* YOUR GOAL *
Exclude the pictures from your copy, and reproduce each entry below verbatim.

______

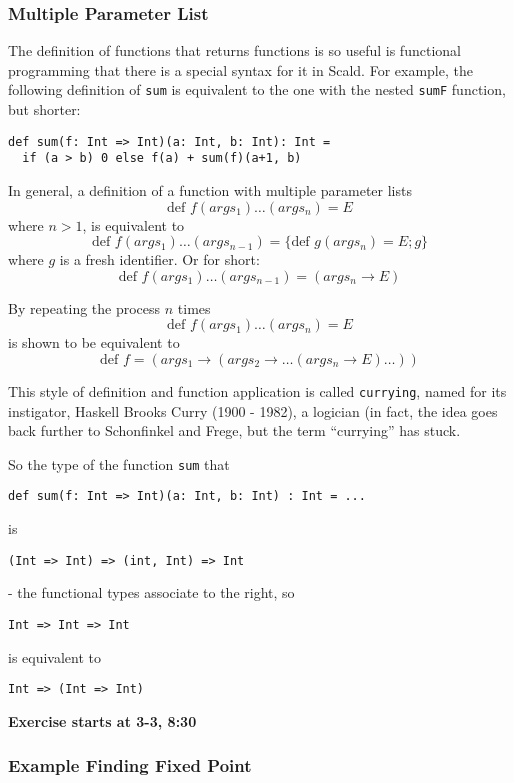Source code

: \documentclass{scrartcl}
\newcommand{\term}[1]{\verb~#1~} %
\begin{document}
\subsubsection{Multiple Parameter List}
\label{sec:MultipleParameterList}

The definition of functions that returns functions is so useful is functional
programming that there is a special syntax for it in Scald. For example, the
following definition of \lstinline|sum| is equivalent to the one with the nested
\lstinline|sumF| function, but shorter:
\begin{lstlisting}
def sum(f: Int => Int)(a: Int, b: Int): Int = 
  if (a > b) 0 else f(a) + sum(f)(a+1, b)
\end{lstlisting}

In general, a definition of a function with multiple parameter lists
$$\text{def }f(args_1)\dots(args_n) = E$$
where $n > 1$, is equivalent to
$$\text{def }f(args_1)\dots(args_{n-1}) = \{\text{def } g(args_n) = E; g\}$$
where $g$ is a fresh identifier. Or for short:
$$\text{def } f(args_1)\dots(args_{n-1}) = (args_n \to E)$$

By repeating the process $n$ times
$$\text{def } f(args_1)\dots(args_n) = E$$
is shown to be equivalent to
$$\text{def } f = (args_1 \to (args_2 \to \dots(args_n \to E) \dots )) $$

This style of definition and function application is called \term{currying},
named for its instigator, Haskell Brooks Curry (1900 - 1982), a logician (in
fact, the idea goes back further to Schonfinkel and Frege, but the term
``currying'' has stuck.

So the type of the function \lstinline|sum| that
\begin{lstlisting}
def sum(f: Int => Int)(a: Int, b: Int) : Int = ...
\end{lstlisting}
is
\begin{lstlisting}
(Int => Int) => (int, Int) => Int
\end{lstlisting}
- the functional types associate to the right, so
\begin{lstlisting}
Int => Int => Int
\end{lstlisting}
is equivalent to
\begin{lstlisting}
Int => (Int => Int)
\end{lstlisting}
{\bf Exercise starts at 3-3, 8:30 }

\subsubsection{Example Finding Fixed Point}
\label{sec:ExampleFindingFixedPoint}
\end{document}
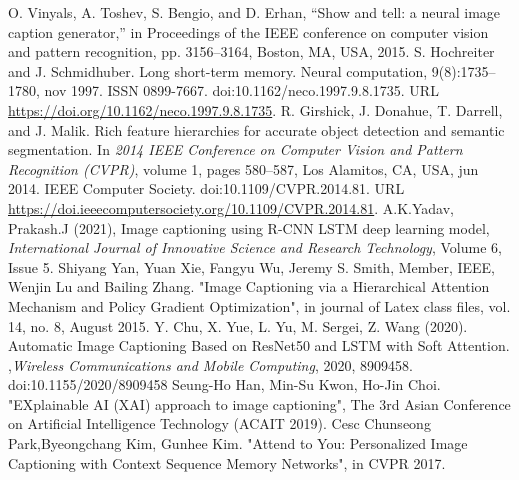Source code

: \documentclass[conference]{IEEEtran}
\begin{document}
\begin{thebibliography}{00}
 O. Vinyals, A. Toshev, S. Bengio, and D. Erhan, “Show and tell: a neural image caption generator,” in Proceedings of the IEEE conference on computer vision and pattern recognition, pp. 3156–3164, Boston, MA, USA, 2015.
 S. Hochreiter and J. Schmidhuber. Long short-term memory. Neural computation, 9(8):1735–1780, nov 1997. ISSN 0899-7667. doi:10.1162/neco.1997.9.8.1735. URL \href{https://doi.org/10.1162/neco.1997.9.8.1735}{https://doi.org/10.1162/neco.1997.9.8.1735}.
 R. Girshick, J. Donahue, T. Darrell, and J. Malik. Rich feature hierarchies for accurate object detection and semantic segmentation. In \textit{2014 IEEE Conference on Computer Vision and Pattern Recognition (CVPR)}, volume 1, pages 580–587, Los Alamitos, CA, USA, jun 2014. IEEE Computer Society. doi:10.1109/CVPR.2014.81. URL \href{https://doi.ieeecomputersociety.org/10.1109/CVPR.2014.81}{https://doi.ieeecomputersociety.org/10.1109/CVPR.2014.81}.
 A.K.Yadav, Prakash.J  (2021), Image captioning using R-CNN LSTM deep learning model, \textit{International Journal of Innovative Science and Research Technology}, Volume 6, Issue 5.
Shiyang Yan, Yuan Xie, Fangyu Wu, Jeremy S. Smith, Member, IEEE, Wenjin Lu and Bailing Zhang. "Image Captioning via a Hierarchical Attention Mechanism and Policy Gradient Optimization", in journal of Latex class files, vol. 14, no. 8, August 2015.
Y. Chu, X. Yue, L. Yu, M. Sergei, Z. Wang (2020). Automatic Image Captioning Based on ResNet50 and LSTM with Soft Attention. ,\textit{Wireless Communications and Mobile Computing}, 2020, 8909458. doi:10.1155/2020/8909458
 Seung-Ho Han, Min-Su Kwon, Ho-Jin Choi. "EXplainable AI (XAI) approach to image captioning", The 3rd Asian Conference on Artificial Intelligence Technology (ACAIT 2019).
 Cesc Chunseong Park,Byeongchang Kim, Gunhee Kim. "Attend to You: Personalized Image Captioning with Context Sequence Memory Networks", in CVPR 2017.
\end{thebibliography}
\end{document}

______

* ANSWER BELOW *
Source code

: \documentclass{scrartcl}
\newcommand{\term}[1]{\verb~#1~} %
\begin{document}
\subsubsection{Multiple Parameter List}
\label{sec:MultipleParameterList}

The definition of functions that returns functions is so useful is functional
programming that there is a special syntax for it in Scald. For example, the
following definition of \lstinline|sum| is equivalent to the one with the nested
\lstinline|sumF| function, but shorter:
\begin{lstlisting}
def sum(f: Int => Int)(a: Int, b: Int): Int = 
  if (a > b) 0 else f(a) + sum(f)(a+1, b)
\end{lstlisting}

In general, a definition of a function with multiple parameter lists
$$\text{def }f(args_1)\dots(args_n) = E$$
where $n > 1$, is equivalent to
$$\text{def }f(args_1)\dots(args_{n-1}) = \{\text{def } g(args_n) = E; g\}$$
where $g$ is a fresh identifier. Or for short:
$$\text{def } f(args_1)\dots(args_{n-1}) = (args_n \to E)$$

By repeating the process $n$ times
$$\text{def } f(args_1)\dots(args_n) = E$$
is shown to be equivalent to
$$\text{def } f = (args_1 \to (args_2 \to \dots(args_n \to E) \dots )) $$

This style of definition and function application is called \term{currying},
named for its instigator, Haskell Brooks Curry (1900 - 1982), a logician (in
fact, the idea goes back further to Schonfinkel and Frege, but the term
``currying'' has stuck.

So the type of the function \lstinline|sum| that
\begin{lstlisting}
def sum(f: Int => Int)(a: Int, b: Int) : Int = ...
\end{lstlisting}
is
\begin{lstlisting}
(Int => Int) => (int, Int) => Int
\end{lstlisting}
- the functional types associate to the right, so
\begin{lstlisting}
Int => Int => Int
\end{lstlisting}
is equivalent to
\begin{lstlisting}
Int => (Int => Int)
\end{lstlisting}
{\bf Exercise starts at 3-3, 8:30 }

\subsubsection{Example Finding Fixed Point}
\label{sec:ExampleFindingFixedPoint}
\end{document}
Source code

: \documentclass[conference]{IEEEtran}
\begin{document}
\begin{thebibliography}{00}
 O. Vinyals, A. Toshev, S. Bengio, and D. Erhan, “Show and tell: a neural image caption generator,” in Proceedings of the IEEE conference on computer vision and pattern recognition, pp. 3156–3164, Boston, MA, USA, 2015.
 S. Hochreiter and J. Schmidhuber. Long short-term memory. Neural computation, 9(8):1735–1780, nov 1997. ISSN 0899-7667. doi:10.1162/neco.1997.9.8.1735. URL \href{https://doi.org/10.1162/neco.1997.9.8.1735}{https://doi.org/10.1162/neco.1997.9.8.1735}.
 R. Girshick, J. Donahue, T. Darrell, and J. Malik. Rich feature hierarchies for accurate object detection and semantic segmentation. In \textit{2014 IEEE Conference on Computer Vision and Pattern Recognition (CVPR)}, volume 1, pages 580–587, Los Alamitos, CA, USA, jun 2014. IEEE Computer Society. doi:10.1109/CVPR.2014.81. URL \href{https://doi.ieeecomputersociety.org/10.1109/CVPR.2014.81}{https://doi.ieeecomputersociety.org/10.1109/CVPR.2014.81}.
 A.K.Yadav, Prakash.J  (2021), Image captioning using R-CNN LSTM deep learning model, \textit{International Journal of Innovative Science and Research Technology}, Volume 6, Issue 5.
Shiyang Yan, Yuan Xie, Fangyu Wu, Jeremy S. Smith, Member, IEEE, Wenjin Lu and Bailing Zhang. "Image Captioning via a Hierarchical Attention Mechanism and Policy Gradient Optimization", in journal of Latex class files, vol. 14, no. 8, August 2015.
Y. Chu, X. Yue, L. Yu, M. Sergei, Z. Wang (2020). Automatic Image Captioning Based on ResNet50 and LSTM with Soft Attention. ,\textit{Wireless Communications and Mobile Computing}, 2020, 8909458. doi:10.1155/2020/8909458
 Seung-Ho Han, Min-Su Kwon, Ho-Jin Choi. "EXplainable AI (XAI) approach to image captioning", The 3rd Asian Conference on Artificial Intelligence Technology (ACAIT 2019).
 Cesc Chunseong Park,Byeongchang Kim, Gunhee Kim. "Attend to You: Personalized Image Captioning with Context Sequence Memory Networks", in CVPR 2017.
\end{thebibliography}
\end{document}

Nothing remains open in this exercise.